There is an innate human need to belong. There is comfort in the crowd. It is safe. It is convenient. We want to fit in, and we want others in the circle to fit in as well. Our circles help define us as well as those within the circle.
“I have learned that if you must leave a place that you have lived in and loved and where all your yesteryears are buried deep, leave it any way except a slow way, leave it the fastest way you can. Never turn back and never believe that an hour you remember is a better hour because it is dead. Passed years seem safe ones, vanquished ones, while the future lives in a cloud, formidable from a distance.” ― Beryl Markham, West with the Night
When I mention the word “circle”, you have a very clear image in your head what that looks like. Whether you are in Nigeria, Pakistan, Georgia or China, we all have the same image of what a circle is.
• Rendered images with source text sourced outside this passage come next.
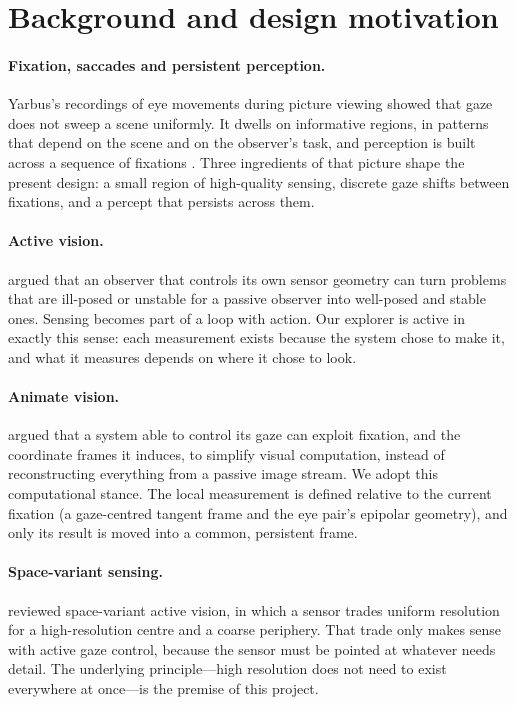 \documentclass[11pt,a4paper]{article}
\begin{document}
\section{Background and design motivation}\label{sec:background}

\paragraph{Fixation, saccades and persistent perception.} Yarbus's recordings of eye movements during picture viewing
showed that gaze does not sweep a scene uniformly. It dwells on informative regions, in patterns that depend on the
scene and on the observer's task, and perception is built across a sequence of fixations
\citep{yarbus1967}. Three ingredients of that picture shape the present design: a small region of high-quality
sensing, discrete gaze shifts between fixations, and a percept that persists across them.

\paragraph{Active vision.} \citet{aloimonos1988} argued that an observer that controls its own sensor geometry can turn
problems that are ill-posed or unstable for a passive observer into well-posed and stable ones. Sensing becomes part of
a loop with action. Our explorer is active in exactly this sense: each measurement exists because the system chose to
make it, and what it measures depends on where it chose to look.

\paragraph{Animate vision.} \citet{ballard1991} argued that a system able to control its gaze can exploit fixation, and
the coordinate frames it induces, to simplify visual computation, instead of reconstructing everything from a passive
image stream. We adopt this computational stance. The local measurement is defined relative to the current fixation (a
gaze-centred tangent frame and the eye pair's epipolar geometry), and only its result is moved into a common,
persistent frame.

\paragraph{Space-variant sensing.} \citet{schwartz1995} reviewed space-variant active vision, in which a sensor trades
uniform resolution for a high-resolution centre and a coarse periphery. That trade only makes sense with active gaze
control, because the sensor must be pointed at whatever needs detail. The underlying principle---high resolution does
not need to exist everywhere at once---is the premise of this project.
\end{document}
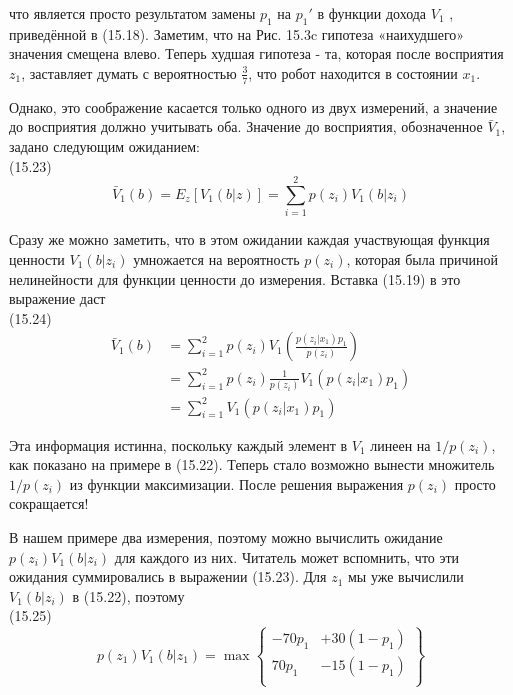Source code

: \documentclass[10pt,a4paper]{article}
\begin{document}
что является просто результатом замены $p_1$ на $p_1'$ в функции дохода $V_1$ , приведённой в (15.18). Заметим, что на Рис. 15.3c гипотеза «наихудшего» значения смещена влево. Теперь худшая гипотеза - та, которая после восприятия $z_1$, заставляет думать с  вероятностью $\frac{3}{7}$, что робот находится в состоянии $x_1$.

Однако, это соображение касается только одного из двух измерений, а значение до восприятия должно учитывать оба. Значение до восприятия, обозначенное $\bar{V}_1$, задано следующим ожиданием:\\

(15.23)
$$\bar{V}_1(b)=E_z[V_1(b|z)]=\sum_{i=1}^2p(z_i)V_1(b|z_i)$$

Сразу же можно заметить, что в этом ожидании каждая участвующая функция ценности $V_1(b|z_i)$ умножается на вероятность $p(z_i)$, которая была причиной нелинейности для функции ценности до измерения. Вставка (15.19) в это выражение даст\\

(15.24)
\begin{equation*}
\begin{split}
\bar{V}_1(b)&=\sum_{i=1}^2p(z_i)V_1(\frac{p(z_i|x_1)p_1}{p(z_i)})\\
&=\sum_{i=1}^2p(z_i)\frac{1}{p(z_i)}V_1(p(z_i|x_1)p_1)\\
&=\sum_{i=1}^2V_1(p(z_i|x_1)p_1)
\end{split}
\end{equation*}

Эта информация истинна, поскольку каждый элемент в $V_1$ линеен на $1/p(z_i)$, как показано на примере в (15.22). Теперь стало возможно вынести множитель $1/p(z_i)$ из функции максимизации. После решения выражения $p(z_i)$ просто сокращается!

В нашем примере два измерения, поэтому можно вычислить ожидание $p(z_i) V_1(b|z_i)$ для каждого из них. Читатель может вспомнить, что эти ожидания суммировались в выражении (15.23). Для $z_1$ мы уже вычислили $V_1(b|z_i)$ в (15.22), поэтому\\

(15.25)
\begin{equation*}
p(z_1)V_1(b|z_1)=\max\left\{
\begin{array}{rr}
-70p_1&+30(1-p_1)\\
70p_1&-15(1-p_1)\\
\end{array}
\right\}
\end{equation*}
\end{document}
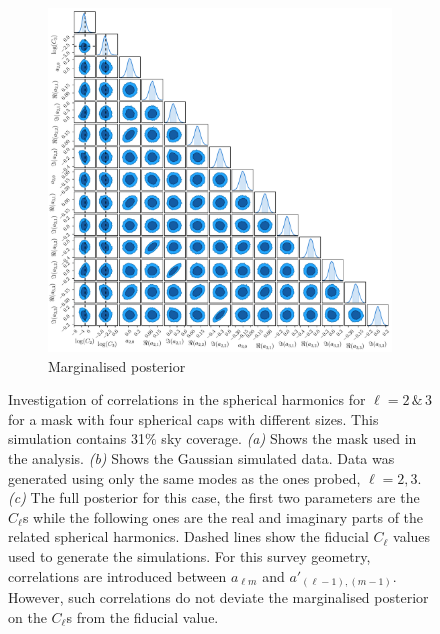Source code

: \begin{figure}
\begin{subfigure}[b]{\textwidth}
 \includegraphics[width=\textwidth]{BPL-FIGS/Blob_fsky_01_trianglePlot.pdf}
  \caption{Marginalised posterior}
  \label{fig:BPL:BlobTriang}
\end{subfigure}
\caption[Investigation of correlation spherical harmonics for $\ell = 2\, \& \, 3$ for a mask with four spherical caps with different sizes containing a 10\% sky fraction]{Investigation of correlations in the spherical harmonics for $\ell = 2\, \& \, 3$ for a mask with four spherical caps with different sizes. This simulation contains 31\% sky coverage. \textit{(a)} Shows the mask used in the analysis. \textit{(b)} Shows the Gaussian simulated data. Data was generated using only the same modes as the ones probed, $\ell = 2,3$. \textit{(c)} The full posterior for this case, the first two parameters are the $C_{\ell}$s while the following ones are the real and imaginary parts of the related spherical harmonics. Dashed lines show the fiducial $C_{\ell}$ values used to generate the simulations. For this survey geometry, correlations are introduced between $a_{\ell m}$ and $a'_{(\ell-1),(m-1)}$. However, such correlations do not deviate the marginalised posterior on the $C_{\ell}$s from the fiducial value.}
\label{fig:BPL:Blob}
\end{figure}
But what happens when someone inside the circle crosses a boundary and distorts its shape? The circle will rebel.
For many years psychology focused on the study of mental illness. Abraham Maslow studied mental wellness of the most successful people of the recent century. It is here he created Maslow’s Hierarchy of Needs. After securing our fundamental physical survival needs of food and safety, the next level is love, belongingness, and community. Before we achieve great things in life, we NEED connection.
But Maslow’s Paradox asks the question, “What happens when the connections we have and the circles we are in prevent us from reaching the next level of esteem and self-actualization?” It is here we face the dilemma, remain a part of the existing group for the sake of the circle, or do we find or create a new circle that helps us achieve our growth and ultimately be the best authentic version of ourselves.
“Letting go means to come to the realization that some people are a part of your history, but not a part of your destiny.” ― Steve Maraboli
You will have many circles in life. Your circles may be jobs, friends, relationships, faith groups or professions. These circles help define us, but only during segments of time. When we focus on our own personal growth and development, others around us may not be growing. No matter how much a child loves their 4th-grade class, there comes a time to leave the 4th grade behind. In adulthood, the idea is the same. But in adulthood, we don’t have to leave the classroom. Many do not. They simply remain in the 4th grade forever.
If you want to graduate to greatness, fulfillment, and happiness in your life, there will come a time when you will have to leave some circles. There will come a time to leave your classmates behind.